**Problem statement**
Could you find every line in the records below that contains the word "matrice" and copy it?

**Source material**
• • • •
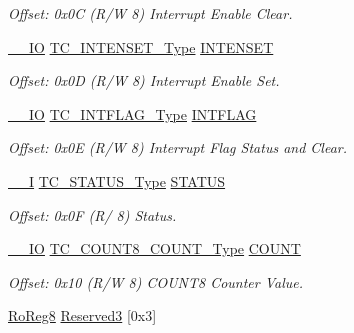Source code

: \begin{DoxyCompactItemize}
\begin{DoxyCompactList}\small\item\em Offset\+: 0x0C (R/W 8) Interrupt Enable Clear. \end{DoxyCompactList}\item 
\mbox{\hyperlink{core__cm0plus_8h_aec43007d9998a0a0e01faede4133d6be}{\+\_\+\+\_\+\+IO}} \mbox{\hyperlink{union_t_c___i_n_t_e_n_s_e_t___type}{T\+C\+\_\+\+I\+N\+T\+E\+N\+S\+E\+T\+\_\+\+Type}} \mbox{\hyperlink{struct_tc_count8_a59e384762759e5950e3d32d1f3b358d6}{I\+N\+T\+E\+N\+S\+ET}}
\begin{DoxyCompactList}\small\item\em Offset\+: 0x0D (R/W 8) Interrupt Enable Set. \end{DoxyCompactList}\item 
\mbox{\hyperlink{core__cm0plus_8h_aec43007d9998a0a0e01faede4133d6be}{\+\_\+\+\_\+\+IO}} \mbox{\hyperlink{union_t_c___i_n_t_f_l_a_g___type}{T\+C\+\_\+\+I\+N\+T\+F\+L\+A\+G\+\_\+\+Type}} \mbox{\hyperlink{struct_tc_count8_a076bcac2737bf4d77b94d8ca8362a8f0}{I\+N\+T\+F\+L\+AG}}
\begin{DoxyCompactList}\small\item\em Offset\+: 0x0E (R/W 8) Interrupt Flag Status and Clear. \end{DoxyCompactList}\item 
\mbox{\hyperlink{core__cm0plus_8h_af63697ed9952cc71e1225efe205f6cd3}{\+\_\+\+\_\+I}} \mbox{\hyperlink{union_t_c___s_t_a_t_u_s___type}{T\+C\+\_\+\+S\+T\+A\+T\+U\+S\+\_\+\+Type}} \mbox{\hyperlink{struct_tc_count8_af7f33b0963c8311ce45fe0f929a1a9c5}{S\+T\+A\+T\+US}}
\begin{DoxyCompactList}\small\item\em Offset\+: 0x0F (R/ 8) Status. \end{DoxyCompactList}\item 
\mbox{\hyperlink{core__cm0plus_8h_aec43007d9998a0a0e01faede4133d6be}{\+\_\+\+\_\+\+IO}} \mbox{\hyperlink{union_t_c___c_o_u_n_t8___c_o_u_n_t___type}{T\+C\+\_\+\+C\+O\+U\+N\+T8\+\_\+\+C\+O\+U\+N\+T\+\_\+\+Type}} \mbox{\hyperlink{struct_tc_count8_a4013179057c7f588fa06c60887f76125}{C\+O\+U\+NT}}
\begin{DoxyCompactList}\small\item\em Offset\+: 0x10 (R/W 8) C\+O\+U\+N\+T8 Counter Value. \end{DoxyCompactList}\item 
\mbox{\hyperlink{group___s_a_m_d21_e15_a__definitions_ga0d957f1433aaf5d70e4dc2b68288442d}{Ro\+Reg8}} \mbox{\hyperlink{struct_tc_count8_ab22abf5c83fa4a01809facc55e0fda29}{Reserved3}} \mbox{[}0x3\mbox{]}

\end{DoxyCompactItemize}

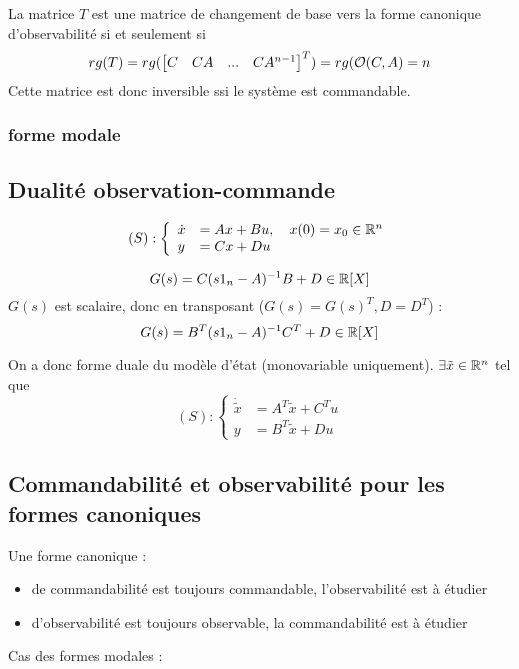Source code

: \documentclass[main.tex]{subfiles}
\begin{document}
\begin{prop}
  La matrice $T$ est une matrice de changement de base vers la forme canonique d'observabilité si et seulement si
  \[
    rg(T) = rg(\begin{bmatrix} C& CA& ...&  CA^{n-1} \end{bmatrix}^T) =rg(\mathcal{O}(C,A) = n
  \]
  Cette matrice est donc inversible ssi le système est commandable.
\end{prop}


\subsubsection{forme modale}


\subsection{Dualité observation-commande}
\[ (S) :
\left\{
\begin{array}{ll}
\dot{x} &= Ax + Bu, \quad x(0)=x_0 \in \mathbb{R}^n \\
y & = Cx+Du
\end{array}
\right.
\]

\[G(s) = C(s1_n-A)^{-1}B+D \in \mathbb{R}[X]\]
$G(s)$ est scalaire, donc en transposant ($G(s)=G(s)^T, D=D^T$) :
\[G(s) = B^T(s1_n-A)^{-1}C^T+D \in \mathbb{R}[X]\]
\begin{defin}
On a donc  forme duale du modèle d'état (monovariable uniquement).
$\exists \tilde{x}\in \mathbb{R}^n$ tel que
\[ (S) :
\left\{
\begin{array}{ll}
\dot{\tilde{x}} &= A^T\tilde{x} + C^Tu \\
y & = B^T\tilde{x}+Du
\end{array}
\right.
\]

\end{defin}
\subsection{Commandabilité et observabilité pour les formes canoniques}

Une forme canonique :
\begin{itemize}
\item de commandabilité est toujours commandable, l'observabilité est à étudier
\item d'observabilité est toujours observable, la commandabilité est à étudier\\
\end{itemize}


Cas des formes modales :
\end{document}
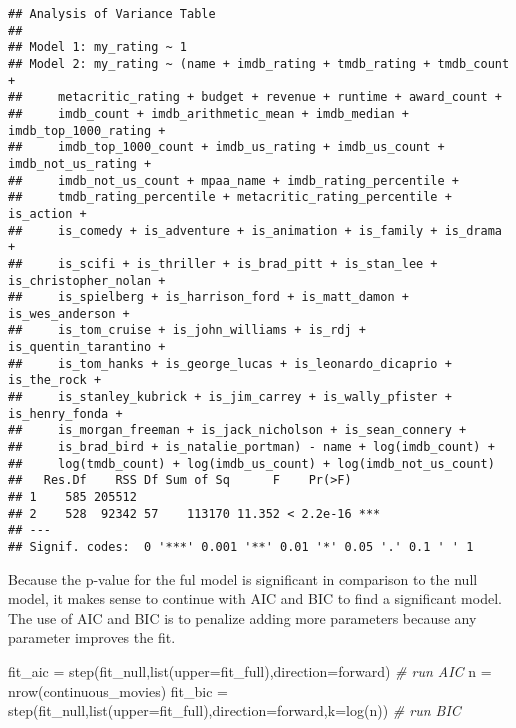 \documentclass[
]{article}
\newenvironment{Shaded}{\begin{snugshade}}{\end{snugshade}}
\newcommand{\AttributeTok}[1]{\textcolor[rgb]{0.77,0.63,0.00}{#1}}
\newcommand{\CommentTok}[1]{\textcolor[rgb]{0.56,0.35,0.01}{\textit{#1}}}
\newcommand{\FunctionTok}[1]{\textcolor[rgb]{0.00,0.00,0.00}{#1}}
\newcommand{\NormalTok}[1]{#1}
\newcommand{\OtherTok}[1]{\textcolor[rgb]{0.56,0.35,0.01}{#1}}
\newcommand{\StringTok}[1]{\textcolor[rgb]{0.31,0.60,0.02}{#1}}
\begin{document}
\begin{verbatim}
## Analysis of Variance Table
## 
## Model 1: my_rating ~ 1
## Model 2: my_rating ~ (name + imdb_rating + tmdb_rating + tmdb_count + 
##     metacritic_rating + budget + revenue + runtime + award_count + 
##     imdb_count + imdb_arithmetic_mean + imdb_median + imdb_top_1000_rating + 
##     imdb_top_1000_count + imdb_us_rating + imdb_us_count + imdb_not_us_rating + 
##     imdb_not_us_count + mpaa_name + imdb_rating_percentile + 
##     tmdb_rating_percentile + metacritic_rating_percentile + is_action + 
##     is_comedy + is_adventure + is_animation + is_family + is_drama + 
##     is_scifi + is_thriller + is_brad_pitt + is_stan_lee + is_christopher_nolan + 
##     is_spielberg + is_harrison_ford + is_matt_damon + is_wes_anderson + 
##     is_tom_cruise + is_john_williams + is_rdj + is_quentin_tarantino + 
##     is_tom_hanks + is_george_lucas + is_leonardo_dicaprio + is_the_rock + 
##     is_stanley_kubrick + is_jim_carrey + is_wally_pfister + is_henry_fonda + 
##     is_morgan_freeman + is_jack_nicholson + is_sean_connery + 
##     is_brad_bird + is_natalie_portman) - name + log(imdb_count) + 
##     log(tmdb_count) + log(imdb_us_count) + log(imdb_not_us_count)
##   Res.Df    RSS Df Sum of Sq      F    Pr(>F)    
## 1    585 205512                                  
## 2    528  92342 57    113170 11.352 < 2.2e-16 ***
## ---
## Signif. codes:  0 '***' 0.001 '**' 0.01 '*' 0.05 '.' 0.1 ' ' 1
\end{verbatim}

Because the p-value for the ful model is significant in comparison to
the null model, it makes sense to continue with AIC and BIC to find a
significant model. The use of AIC and BIC is to penalize adding more
parameters because any parameter improves the fit.

\begin{Shaded}
\begin{Highlighting}[]
\NormalTok{fit\_aic }\OtherTok{=} \FunctionTok{step}\NormalTok{(fit\_null,}\FunctionTok{list}\NormalTok{(}\AttributeTok{upper=}\NormalTok{fit\_full),}\AttributeTok{direction=}\StringTok{\textquotesingle{}forward\textquotesingle{}}\NormalTok{) }\CommentTok{\# run AIC}
\NormalTok{n }\OtherTok{=} \FunctionTok{nrow}\NormalTok{(continuous\_movies)}
\NormalTok{fit\_bic }\OtherTok{=} \FunctionTok{step}\NormalTok{(fit\_null,}\FunctionTok{list}\NormalTok{(}\AttributeTok{upper=}\NormalTok{fit\_full),}\AttributeTok{direction=}\StringTok{\textquotesingle{}forward\textquotesingle{}}\NormalTok{,}\AttributeTok{k=}\FunctionTok{log}\NormalTok{(n)) }\CommentTok{\# run BIC}
\end{Highlighting}
\end{Shaded}
\end{document}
• • • •
**Answer space**
  La matrice $T$ est une matrice de changement de base vers la forme canonique d'observabilité si et seulement si
  Cette matrice est donc inversible ssi le système est commandable.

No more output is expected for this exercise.